Aller au contenu

Page:Braddon - Les Oiseaux de proie, 1874, tome II.djvu/15

La bibliothèque libre.
Le texte de cette page a été corrigé et est conforme au fac-similé.
11
LES OISEAUX DE PROIE

sais que les hommes de cette espèce sont toujours disposés à recourir aux Abimelech et aux Jedediah de la Bible, uniquement, je crois, parce que ces noms ont quelque chose de ronflant qui attire les saltimbanques.

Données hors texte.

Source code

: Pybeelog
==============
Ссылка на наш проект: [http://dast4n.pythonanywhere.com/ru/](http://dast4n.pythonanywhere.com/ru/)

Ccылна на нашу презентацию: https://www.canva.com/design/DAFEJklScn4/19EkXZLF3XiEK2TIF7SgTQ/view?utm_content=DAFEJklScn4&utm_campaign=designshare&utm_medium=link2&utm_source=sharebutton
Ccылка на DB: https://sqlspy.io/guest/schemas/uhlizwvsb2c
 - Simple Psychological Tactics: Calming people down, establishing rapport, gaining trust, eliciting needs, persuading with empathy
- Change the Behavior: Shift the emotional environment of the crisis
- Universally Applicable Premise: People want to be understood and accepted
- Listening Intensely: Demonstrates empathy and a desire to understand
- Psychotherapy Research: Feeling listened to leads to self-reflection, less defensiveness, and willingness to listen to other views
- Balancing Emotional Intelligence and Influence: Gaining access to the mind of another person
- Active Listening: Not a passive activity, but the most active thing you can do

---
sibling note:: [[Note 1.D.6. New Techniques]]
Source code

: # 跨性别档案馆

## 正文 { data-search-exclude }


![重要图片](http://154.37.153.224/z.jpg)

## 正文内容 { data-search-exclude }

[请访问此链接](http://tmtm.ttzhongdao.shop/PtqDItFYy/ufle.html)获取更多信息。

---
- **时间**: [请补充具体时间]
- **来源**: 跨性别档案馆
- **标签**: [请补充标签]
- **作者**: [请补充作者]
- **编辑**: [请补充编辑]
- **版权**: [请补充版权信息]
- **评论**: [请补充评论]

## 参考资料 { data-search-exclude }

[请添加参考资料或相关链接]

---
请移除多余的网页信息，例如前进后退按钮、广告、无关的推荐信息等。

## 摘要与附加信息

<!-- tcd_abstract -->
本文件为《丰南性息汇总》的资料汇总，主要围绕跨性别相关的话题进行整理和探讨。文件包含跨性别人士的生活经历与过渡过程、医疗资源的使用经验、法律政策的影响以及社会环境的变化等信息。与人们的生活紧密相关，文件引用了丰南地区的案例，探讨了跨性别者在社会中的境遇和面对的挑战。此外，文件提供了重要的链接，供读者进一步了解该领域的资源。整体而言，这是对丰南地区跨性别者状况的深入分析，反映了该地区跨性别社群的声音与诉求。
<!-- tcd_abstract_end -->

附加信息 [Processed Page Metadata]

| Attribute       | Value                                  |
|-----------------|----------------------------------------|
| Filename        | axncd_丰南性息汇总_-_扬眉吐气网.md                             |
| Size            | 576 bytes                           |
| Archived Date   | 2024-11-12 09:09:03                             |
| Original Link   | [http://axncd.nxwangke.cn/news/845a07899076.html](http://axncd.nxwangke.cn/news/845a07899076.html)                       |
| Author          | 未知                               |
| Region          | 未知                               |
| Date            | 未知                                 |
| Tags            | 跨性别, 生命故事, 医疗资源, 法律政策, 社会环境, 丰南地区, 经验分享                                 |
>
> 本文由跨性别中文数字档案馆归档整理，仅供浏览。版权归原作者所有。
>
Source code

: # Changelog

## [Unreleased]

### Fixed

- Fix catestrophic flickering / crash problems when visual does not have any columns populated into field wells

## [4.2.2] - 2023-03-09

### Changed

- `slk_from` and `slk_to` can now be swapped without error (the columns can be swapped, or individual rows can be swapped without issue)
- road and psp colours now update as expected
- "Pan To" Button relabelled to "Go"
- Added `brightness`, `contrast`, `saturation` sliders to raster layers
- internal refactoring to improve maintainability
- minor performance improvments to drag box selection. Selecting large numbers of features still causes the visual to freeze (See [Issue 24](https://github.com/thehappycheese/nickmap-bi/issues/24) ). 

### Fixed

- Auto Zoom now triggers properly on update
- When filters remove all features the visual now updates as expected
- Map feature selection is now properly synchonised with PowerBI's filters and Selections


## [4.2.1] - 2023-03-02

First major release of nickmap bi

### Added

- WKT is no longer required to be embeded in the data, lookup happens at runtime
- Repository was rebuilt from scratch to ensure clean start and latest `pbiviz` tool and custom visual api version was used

« Pendant que j’étais en train de me retirer fort tranquillement, car je n’avais aucune crainte du tisonnier clérical, mes yeux s’arrêtèrent sur une petite table couverte d’un tapis de différentes couleurs et sur laquelle étaient posés quelques-uns de ces livres à reliure brune qui sont comme la preuve de l’humble piété de leurs possesseurs. Au beau milieu des livres apparaissait quelque chose d’extraordinaire : un gant !… un gant d’homme en peau de chevreau de couleur pâle ; ce gant était petit et avait certainement été nettoyé. Tel aurait pu être le gant d’un Brummel en exil ; mais jamais la patte carrée d’un Goodge n’eût pu s’y glisser. Imaginez plutôt une collerette de point d’Alençon ou de Chesterfield au cou de John Wesley.

« Au moment même, une idée qui ne m’a pas quitté depuis me vint à l’esprit : ce gant devait appartenir à mon respectable patron Horatio, et ce devait être pour lui que des lettres avaient été retirées du paquet ; il avait dû voir Jonas ce jour même, et l’avait payé pour qu’il me trompât.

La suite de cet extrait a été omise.